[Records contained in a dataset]
-- Opening Marker --
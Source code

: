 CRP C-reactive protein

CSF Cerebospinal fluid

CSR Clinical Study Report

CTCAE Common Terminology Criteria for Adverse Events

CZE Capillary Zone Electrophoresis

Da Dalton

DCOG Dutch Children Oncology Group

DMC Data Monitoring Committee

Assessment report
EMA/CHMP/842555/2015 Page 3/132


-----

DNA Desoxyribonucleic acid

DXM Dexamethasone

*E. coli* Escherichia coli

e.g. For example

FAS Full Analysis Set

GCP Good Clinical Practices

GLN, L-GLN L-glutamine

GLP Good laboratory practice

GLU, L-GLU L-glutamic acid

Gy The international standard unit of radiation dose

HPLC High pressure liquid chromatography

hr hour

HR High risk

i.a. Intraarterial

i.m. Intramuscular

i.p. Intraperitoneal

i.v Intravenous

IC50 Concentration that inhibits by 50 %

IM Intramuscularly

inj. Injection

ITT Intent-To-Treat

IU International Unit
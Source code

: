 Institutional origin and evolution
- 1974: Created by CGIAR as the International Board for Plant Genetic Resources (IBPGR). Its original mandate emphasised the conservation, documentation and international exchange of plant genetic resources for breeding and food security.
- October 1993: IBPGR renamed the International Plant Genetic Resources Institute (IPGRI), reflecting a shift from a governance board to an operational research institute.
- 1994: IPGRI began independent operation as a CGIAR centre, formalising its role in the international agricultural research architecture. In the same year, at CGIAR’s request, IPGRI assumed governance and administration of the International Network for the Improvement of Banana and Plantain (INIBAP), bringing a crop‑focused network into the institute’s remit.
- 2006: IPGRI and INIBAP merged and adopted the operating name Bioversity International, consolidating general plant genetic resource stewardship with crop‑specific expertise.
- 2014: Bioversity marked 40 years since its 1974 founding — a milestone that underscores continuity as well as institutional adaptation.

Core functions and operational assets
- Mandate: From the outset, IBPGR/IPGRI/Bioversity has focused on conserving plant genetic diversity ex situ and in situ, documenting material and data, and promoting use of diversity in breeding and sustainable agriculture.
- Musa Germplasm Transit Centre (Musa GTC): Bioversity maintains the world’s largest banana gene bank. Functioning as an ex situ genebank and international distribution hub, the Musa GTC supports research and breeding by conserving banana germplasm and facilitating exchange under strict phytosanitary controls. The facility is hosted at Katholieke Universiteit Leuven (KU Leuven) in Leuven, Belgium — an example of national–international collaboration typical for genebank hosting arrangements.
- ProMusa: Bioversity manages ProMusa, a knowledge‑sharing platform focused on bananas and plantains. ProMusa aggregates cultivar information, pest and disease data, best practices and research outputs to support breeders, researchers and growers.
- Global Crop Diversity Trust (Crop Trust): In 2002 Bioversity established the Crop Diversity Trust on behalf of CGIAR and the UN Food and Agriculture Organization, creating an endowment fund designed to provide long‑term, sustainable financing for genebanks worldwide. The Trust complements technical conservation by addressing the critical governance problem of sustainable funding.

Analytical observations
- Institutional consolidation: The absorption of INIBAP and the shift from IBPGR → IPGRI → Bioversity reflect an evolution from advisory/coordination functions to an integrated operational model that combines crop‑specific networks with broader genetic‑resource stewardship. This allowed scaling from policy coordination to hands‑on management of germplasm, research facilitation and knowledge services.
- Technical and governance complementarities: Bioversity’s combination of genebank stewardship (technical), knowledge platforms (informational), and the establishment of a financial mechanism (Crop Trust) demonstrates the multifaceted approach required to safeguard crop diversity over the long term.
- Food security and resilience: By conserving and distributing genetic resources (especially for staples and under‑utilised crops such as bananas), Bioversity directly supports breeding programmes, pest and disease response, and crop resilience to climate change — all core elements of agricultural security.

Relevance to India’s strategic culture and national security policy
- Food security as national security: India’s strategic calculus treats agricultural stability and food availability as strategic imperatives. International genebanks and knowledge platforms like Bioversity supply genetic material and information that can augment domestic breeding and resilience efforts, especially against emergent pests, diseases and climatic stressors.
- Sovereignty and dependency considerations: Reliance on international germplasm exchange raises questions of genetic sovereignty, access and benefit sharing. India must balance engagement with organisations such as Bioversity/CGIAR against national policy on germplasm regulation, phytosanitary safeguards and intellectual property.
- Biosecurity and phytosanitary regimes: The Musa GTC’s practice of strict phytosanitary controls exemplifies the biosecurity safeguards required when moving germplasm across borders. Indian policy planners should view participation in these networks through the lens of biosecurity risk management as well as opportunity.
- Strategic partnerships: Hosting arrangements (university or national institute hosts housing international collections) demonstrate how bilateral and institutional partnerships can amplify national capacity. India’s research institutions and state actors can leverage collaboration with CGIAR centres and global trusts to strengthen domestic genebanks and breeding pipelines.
-- Closing Marker --
Look through the entries above and quote exactly the lines from the line with "FAS Full Analysis Set" to the line with "origin and evolution", counting both of those lines.

FAS Full Analysis Set

GCP Good Clinical Practices

GLN, L-GLN L-glutamine

GLP Good laboratory practice

GLU, L-GLU L-glutamic acid

Gy The international standard unit of radiation dose

HPLC High pressure liquid chromatography

hr hour

HR High risk

i.a. Intraarterial

i.m. Intramuscular

i.p. Intraperitoneal

i.v Intravenous

IC50 Concentration that inhibits by 50 %

IM Intramuscularly

inj. Injection

ITT Intent-To-Treat

IU International Unit
Source code

: Institutional origin and evolution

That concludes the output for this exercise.